- Task directions:
Copy out each line featuring the string "endprof" from the entries beneath.

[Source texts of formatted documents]
·····

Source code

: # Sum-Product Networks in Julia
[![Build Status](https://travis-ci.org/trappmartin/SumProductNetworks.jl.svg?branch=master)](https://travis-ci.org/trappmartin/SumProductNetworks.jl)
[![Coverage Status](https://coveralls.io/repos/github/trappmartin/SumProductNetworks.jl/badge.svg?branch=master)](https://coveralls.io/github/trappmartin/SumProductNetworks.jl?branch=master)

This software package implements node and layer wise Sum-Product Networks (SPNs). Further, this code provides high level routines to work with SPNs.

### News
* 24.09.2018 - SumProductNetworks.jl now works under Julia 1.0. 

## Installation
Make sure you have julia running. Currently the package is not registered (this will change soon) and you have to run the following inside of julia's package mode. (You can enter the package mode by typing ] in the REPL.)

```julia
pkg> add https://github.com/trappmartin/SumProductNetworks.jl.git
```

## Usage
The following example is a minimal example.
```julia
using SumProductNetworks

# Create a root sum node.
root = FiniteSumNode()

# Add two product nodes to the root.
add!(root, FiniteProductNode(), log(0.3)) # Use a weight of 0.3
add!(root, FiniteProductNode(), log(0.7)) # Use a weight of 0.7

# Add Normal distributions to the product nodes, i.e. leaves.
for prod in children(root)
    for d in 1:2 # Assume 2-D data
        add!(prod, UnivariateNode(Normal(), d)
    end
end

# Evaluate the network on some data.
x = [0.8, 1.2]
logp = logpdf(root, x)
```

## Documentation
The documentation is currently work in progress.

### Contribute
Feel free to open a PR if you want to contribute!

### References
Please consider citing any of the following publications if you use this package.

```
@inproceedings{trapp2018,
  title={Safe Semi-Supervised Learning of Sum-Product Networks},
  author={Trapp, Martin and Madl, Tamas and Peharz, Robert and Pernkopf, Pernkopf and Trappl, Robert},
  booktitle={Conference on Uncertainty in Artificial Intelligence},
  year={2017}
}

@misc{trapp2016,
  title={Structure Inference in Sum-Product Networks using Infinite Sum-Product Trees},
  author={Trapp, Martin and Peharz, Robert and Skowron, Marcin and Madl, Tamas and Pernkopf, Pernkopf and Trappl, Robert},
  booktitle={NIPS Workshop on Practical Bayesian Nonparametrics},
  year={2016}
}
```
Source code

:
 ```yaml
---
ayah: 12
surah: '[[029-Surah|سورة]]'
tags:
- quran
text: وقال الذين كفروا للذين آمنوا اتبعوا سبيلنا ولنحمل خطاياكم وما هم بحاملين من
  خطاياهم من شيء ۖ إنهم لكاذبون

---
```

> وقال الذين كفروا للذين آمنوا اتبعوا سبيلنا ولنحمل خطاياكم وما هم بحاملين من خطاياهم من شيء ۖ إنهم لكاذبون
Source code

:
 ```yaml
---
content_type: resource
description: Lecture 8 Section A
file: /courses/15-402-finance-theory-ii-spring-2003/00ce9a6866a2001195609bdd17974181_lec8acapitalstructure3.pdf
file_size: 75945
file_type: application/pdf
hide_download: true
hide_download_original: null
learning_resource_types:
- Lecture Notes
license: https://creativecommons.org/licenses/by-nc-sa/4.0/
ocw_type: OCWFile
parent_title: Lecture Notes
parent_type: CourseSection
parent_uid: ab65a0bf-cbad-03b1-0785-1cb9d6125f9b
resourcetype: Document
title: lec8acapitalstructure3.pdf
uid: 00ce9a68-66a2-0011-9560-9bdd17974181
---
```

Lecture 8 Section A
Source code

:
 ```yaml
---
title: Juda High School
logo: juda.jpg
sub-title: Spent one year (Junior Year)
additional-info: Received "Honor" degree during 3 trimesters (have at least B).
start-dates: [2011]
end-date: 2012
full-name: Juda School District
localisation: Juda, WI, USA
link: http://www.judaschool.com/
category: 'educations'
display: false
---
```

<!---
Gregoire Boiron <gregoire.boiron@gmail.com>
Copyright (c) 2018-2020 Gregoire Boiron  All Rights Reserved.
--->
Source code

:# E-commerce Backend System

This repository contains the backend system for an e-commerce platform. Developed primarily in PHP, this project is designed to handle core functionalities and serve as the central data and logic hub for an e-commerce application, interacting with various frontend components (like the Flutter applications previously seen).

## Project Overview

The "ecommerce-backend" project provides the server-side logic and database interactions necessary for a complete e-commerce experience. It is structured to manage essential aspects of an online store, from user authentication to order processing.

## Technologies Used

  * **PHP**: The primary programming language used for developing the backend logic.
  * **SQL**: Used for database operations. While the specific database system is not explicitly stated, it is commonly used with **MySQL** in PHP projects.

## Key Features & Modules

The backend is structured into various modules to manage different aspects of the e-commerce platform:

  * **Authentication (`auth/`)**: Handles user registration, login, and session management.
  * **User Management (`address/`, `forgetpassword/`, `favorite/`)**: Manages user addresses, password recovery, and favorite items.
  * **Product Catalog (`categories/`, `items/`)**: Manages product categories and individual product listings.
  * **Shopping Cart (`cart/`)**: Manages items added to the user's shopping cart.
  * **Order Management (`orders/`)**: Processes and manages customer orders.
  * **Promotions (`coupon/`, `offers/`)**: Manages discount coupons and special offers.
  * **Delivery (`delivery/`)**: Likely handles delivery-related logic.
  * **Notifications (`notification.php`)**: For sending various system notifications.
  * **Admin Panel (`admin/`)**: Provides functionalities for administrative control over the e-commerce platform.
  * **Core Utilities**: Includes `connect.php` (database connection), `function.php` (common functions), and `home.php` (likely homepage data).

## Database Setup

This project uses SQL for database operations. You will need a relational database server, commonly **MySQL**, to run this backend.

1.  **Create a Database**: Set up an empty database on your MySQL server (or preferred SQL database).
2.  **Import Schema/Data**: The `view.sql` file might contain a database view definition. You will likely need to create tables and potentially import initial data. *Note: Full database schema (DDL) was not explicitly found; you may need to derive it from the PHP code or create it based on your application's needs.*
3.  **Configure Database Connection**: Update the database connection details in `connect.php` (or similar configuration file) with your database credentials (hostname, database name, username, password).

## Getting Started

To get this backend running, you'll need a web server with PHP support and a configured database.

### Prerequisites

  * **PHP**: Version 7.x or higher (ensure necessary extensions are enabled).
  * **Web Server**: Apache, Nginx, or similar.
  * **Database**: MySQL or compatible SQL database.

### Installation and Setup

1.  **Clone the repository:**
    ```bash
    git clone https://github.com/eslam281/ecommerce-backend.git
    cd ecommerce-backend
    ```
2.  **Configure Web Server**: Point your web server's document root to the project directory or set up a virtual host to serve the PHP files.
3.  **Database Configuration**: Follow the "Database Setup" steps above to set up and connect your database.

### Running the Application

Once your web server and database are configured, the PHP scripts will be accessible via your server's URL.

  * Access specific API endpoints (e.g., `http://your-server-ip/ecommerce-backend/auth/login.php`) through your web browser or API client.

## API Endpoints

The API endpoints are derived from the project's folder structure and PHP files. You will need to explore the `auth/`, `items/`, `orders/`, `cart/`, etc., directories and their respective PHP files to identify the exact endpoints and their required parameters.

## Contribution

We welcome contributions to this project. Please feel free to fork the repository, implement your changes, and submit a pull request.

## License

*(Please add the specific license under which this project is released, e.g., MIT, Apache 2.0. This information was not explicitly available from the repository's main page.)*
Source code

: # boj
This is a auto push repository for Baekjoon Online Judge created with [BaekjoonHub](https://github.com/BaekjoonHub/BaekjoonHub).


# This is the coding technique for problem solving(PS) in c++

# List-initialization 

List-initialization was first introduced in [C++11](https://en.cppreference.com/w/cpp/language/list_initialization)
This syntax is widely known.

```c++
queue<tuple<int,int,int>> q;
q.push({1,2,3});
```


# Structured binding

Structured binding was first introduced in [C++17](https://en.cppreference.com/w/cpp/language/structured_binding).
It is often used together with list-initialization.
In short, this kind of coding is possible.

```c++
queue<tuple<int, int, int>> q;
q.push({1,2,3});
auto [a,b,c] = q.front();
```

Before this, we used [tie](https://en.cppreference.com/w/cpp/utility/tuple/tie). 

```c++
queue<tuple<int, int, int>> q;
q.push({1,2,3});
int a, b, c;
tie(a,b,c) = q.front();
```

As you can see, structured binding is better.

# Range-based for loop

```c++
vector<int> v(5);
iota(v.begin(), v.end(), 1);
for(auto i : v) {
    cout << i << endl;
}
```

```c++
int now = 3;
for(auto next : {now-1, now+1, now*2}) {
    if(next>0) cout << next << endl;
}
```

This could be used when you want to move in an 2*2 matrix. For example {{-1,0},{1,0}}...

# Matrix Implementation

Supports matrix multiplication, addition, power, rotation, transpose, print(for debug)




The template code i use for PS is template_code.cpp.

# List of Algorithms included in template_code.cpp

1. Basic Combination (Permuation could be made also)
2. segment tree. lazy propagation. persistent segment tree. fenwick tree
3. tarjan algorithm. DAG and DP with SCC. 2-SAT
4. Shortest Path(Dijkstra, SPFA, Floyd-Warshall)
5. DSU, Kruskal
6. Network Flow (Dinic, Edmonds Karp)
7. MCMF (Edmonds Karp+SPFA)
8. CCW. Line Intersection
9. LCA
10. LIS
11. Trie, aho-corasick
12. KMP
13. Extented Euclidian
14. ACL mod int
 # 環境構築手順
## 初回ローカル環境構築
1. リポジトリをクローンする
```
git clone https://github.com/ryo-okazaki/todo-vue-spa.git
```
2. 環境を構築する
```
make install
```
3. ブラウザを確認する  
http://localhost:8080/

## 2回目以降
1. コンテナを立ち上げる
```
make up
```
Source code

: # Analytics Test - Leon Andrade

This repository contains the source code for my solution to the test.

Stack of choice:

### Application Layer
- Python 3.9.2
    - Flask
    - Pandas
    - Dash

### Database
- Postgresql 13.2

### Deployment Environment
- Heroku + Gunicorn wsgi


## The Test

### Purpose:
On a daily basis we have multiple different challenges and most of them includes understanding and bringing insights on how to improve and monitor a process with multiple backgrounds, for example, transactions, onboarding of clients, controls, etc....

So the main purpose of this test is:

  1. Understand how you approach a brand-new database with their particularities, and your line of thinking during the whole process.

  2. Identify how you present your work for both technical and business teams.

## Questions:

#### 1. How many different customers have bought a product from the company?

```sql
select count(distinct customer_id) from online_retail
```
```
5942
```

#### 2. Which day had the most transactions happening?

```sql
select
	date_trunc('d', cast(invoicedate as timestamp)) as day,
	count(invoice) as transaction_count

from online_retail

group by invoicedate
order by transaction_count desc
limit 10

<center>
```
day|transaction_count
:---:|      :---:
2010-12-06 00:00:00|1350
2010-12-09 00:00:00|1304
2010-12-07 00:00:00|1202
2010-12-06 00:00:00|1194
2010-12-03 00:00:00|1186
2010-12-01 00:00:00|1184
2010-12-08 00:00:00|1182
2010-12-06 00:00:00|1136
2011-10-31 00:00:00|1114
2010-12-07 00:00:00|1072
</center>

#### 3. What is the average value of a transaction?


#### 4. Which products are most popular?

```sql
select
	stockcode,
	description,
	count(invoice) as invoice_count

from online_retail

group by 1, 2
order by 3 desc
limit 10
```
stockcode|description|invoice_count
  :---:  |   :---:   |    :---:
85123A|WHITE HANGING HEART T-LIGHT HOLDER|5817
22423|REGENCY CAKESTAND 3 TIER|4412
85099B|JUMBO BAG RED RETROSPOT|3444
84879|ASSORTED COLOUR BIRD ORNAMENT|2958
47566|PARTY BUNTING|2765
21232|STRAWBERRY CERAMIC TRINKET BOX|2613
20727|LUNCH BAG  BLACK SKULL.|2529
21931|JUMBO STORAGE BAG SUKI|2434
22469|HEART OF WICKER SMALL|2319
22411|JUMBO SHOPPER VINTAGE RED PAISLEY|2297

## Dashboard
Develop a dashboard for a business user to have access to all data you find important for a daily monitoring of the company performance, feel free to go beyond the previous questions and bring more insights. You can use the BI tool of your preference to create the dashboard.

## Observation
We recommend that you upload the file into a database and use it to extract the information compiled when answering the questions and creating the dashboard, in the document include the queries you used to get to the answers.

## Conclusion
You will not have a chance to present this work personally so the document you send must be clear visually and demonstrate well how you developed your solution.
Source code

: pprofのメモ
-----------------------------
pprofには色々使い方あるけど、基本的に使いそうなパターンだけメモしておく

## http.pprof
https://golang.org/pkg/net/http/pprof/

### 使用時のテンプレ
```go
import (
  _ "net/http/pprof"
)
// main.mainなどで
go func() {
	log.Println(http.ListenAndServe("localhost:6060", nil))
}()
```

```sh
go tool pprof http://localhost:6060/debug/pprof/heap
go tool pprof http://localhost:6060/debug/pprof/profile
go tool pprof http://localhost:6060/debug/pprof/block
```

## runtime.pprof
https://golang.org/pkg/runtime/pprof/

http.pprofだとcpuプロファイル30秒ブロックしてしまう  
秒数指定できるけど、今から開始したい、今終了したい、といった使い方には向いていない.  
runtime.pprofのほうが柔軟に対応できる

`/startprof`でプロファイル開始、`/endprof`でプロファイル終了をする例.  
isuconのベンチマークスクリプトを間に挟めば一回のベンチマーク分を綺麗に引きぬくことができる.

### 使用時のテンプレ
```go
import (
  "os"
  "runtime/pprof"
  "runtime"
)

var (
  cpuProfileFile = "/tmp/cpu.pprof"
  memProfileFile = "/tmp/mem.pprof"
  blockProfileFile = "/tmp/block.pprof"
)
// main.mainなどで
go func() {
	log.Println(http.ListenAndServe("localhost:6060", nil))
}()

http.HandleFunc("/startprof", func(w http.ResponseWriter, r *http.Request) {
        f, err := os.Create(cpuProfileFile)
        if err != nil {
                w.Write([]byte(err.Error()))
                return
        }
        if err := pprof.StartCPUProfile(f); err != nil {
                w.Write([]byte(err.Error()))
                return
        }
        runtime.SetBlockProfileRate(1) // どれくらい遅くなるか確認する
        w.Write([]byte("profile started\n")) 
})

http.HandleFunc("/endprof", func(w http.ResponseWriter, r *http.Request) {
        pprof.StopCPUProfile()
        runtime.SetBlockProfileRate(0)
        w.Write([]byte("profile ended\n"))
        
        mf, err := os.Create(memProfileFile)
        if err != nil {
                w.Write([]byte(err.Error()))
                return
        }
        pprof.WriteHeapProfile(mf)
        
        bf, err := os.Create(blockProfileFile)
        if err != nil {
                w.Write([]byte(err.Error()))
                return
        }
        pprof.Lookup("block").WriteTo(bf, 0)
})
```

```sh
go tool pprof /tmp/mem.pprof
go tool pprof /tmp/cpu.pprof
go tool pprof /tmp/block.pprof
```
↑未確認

·····

- Written response:
`/startprof`でプロファイル開始、`/endprof`でプロファイル終了をする例.  
http.HandleFunc("/endprof", func(w http.ResponseWriter, r *http.Request) {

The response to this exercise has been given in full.